▼▼▼

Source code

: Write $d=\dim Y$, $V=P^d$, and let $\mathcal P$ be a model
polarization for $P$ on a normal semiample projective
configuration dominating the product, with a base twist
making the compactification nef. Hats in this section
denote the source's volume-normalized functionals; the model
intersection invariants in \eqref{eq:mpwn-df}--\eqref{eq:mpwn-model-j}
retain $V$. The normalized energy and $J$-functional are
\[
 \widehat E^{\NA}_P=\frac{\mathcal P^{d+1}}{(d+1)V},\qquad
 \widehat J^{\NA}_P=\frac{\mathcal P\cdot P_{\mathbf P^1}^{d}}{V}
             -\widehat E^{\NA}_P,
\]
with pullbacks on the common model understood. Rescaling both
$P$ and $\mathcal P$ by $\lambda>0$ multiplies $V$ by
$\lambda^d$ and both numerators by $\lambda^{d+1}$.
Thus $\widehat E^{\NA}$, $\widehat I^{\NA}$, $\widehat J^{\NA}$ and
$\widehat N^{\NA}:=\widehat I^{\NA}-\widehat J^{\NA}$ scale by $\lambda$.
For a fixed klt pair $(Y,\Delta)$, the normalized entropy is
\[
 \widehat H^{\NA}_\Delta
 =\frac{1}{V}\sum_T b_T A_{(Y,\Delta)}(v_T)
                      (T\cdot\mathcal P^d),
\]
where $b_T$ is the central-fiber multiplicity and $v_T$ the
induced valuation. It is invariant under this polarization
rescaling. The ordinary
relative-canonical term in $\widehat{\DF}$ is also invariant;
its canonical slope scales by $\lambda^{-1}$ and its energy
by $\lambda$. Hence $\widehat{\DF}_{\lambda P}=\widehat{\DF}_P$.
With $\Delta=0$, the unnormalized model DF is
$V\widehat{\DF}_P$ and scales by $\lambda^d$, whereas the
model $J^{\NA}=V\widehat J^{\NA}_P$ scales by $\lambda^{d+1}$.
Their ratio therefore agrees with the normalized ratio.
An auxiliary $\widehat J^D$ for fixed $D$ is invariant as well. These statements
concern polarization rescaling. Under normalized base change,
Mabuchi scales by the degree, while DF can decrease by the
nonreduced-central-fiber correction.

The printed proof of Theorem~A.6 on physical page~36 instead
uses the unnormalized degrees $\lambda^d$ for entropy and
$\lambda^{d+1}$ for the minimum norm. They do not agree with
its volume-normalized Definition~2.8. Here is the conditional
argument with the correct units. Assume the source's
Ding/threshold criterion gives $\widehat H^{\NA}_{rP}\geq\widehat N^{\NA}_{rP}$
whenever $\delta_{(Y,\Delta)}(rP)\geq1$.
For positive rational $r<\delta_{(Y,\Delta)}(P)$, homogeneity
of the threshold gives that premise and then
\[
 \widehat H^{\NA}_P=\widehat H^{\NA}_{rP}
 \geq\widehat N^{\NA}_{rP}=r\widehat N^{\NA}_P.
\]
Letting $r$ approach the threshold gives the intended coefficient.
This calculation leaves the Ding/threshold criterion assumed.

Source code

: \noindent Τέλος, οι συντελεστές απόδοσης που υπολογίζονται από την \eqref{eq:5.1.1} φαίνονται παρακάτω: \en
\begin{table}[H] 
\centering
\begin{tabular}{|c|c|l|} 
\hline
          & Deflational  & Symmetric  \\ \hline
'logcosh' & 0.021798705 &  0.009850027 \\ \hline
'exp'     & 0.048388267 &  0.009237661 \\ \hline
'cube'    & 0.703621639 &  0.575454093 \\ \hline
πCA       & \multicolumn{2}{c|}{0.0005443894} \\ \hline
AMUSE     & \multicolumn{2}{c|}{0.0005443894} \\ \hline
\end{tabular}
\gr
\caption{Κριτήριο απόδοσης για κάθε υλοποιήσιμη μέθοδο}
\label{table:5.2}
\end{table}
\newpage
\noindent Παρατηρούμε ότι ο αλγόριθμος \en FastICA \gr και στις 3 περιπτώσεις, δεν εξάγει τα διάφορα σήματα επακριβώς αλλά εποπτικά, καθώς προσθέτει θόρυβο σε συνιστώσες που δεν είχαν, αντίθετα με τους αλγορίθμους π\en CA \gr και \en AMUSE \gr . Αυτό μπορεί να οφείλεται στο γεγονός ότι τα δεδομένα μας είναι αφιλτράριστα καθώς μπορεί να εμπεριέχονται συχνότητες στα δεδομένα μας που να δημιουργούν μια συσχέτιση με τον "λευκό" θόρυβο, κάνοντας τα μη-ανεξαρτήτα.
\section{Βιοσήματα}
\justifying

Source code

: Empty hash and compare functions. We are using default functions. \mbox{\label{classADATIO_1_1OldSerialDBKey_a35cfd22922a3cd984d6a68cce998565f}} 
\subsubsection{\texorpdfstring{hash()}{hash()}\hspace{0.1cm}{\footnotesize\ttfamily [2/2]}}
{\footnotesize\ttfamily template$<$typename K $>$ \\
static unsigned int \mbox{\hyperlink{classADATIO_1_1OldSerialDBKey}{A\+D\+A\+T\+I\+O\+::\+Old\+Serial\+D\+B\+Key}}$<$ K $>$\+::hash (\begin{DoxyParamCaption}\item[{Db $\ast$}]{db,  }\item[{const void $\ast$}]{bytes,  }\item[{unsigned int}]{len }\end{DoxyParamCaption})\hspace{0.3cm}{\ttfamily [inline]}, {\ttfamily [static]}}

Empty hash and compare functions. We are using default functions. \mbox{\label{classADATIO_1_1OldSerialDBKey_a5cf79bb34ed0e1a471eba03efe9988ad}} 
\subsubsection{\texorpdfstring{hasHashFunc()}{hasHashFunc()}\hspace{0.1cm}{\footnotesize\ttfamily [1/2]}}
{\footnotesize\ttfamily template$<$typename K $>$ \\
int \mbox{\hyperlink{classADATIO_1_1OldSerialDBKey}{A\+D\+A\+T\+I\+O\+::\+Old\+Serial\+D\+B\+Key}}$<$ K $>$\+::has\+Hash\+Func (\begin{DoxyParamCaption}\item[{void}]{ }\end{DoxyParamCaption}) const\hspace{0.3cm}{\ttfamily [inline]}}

▲▲▲

_WHAT THIS TASK INVOLVES_
Only lines that include "model" belong in the answer; return them from the entries above.

_YOUR RESPONSE_
: Write $d=\dim Y$, $V=P^d$, and let $\mathcal P$ be a model
denote the source's volume-normalized functionals; the model
intersection invariants in \eqref{eq:mpwn-df}--\eqref{eq:mpwn-model-j}
with pullbacks on the common model understood. Rescaling both
With $\Delta=0$, the unnormalized model DF is
model $J^{\NA}=V\widehat J^{\NA}_P$ scales by $\lambda^{d+1}$.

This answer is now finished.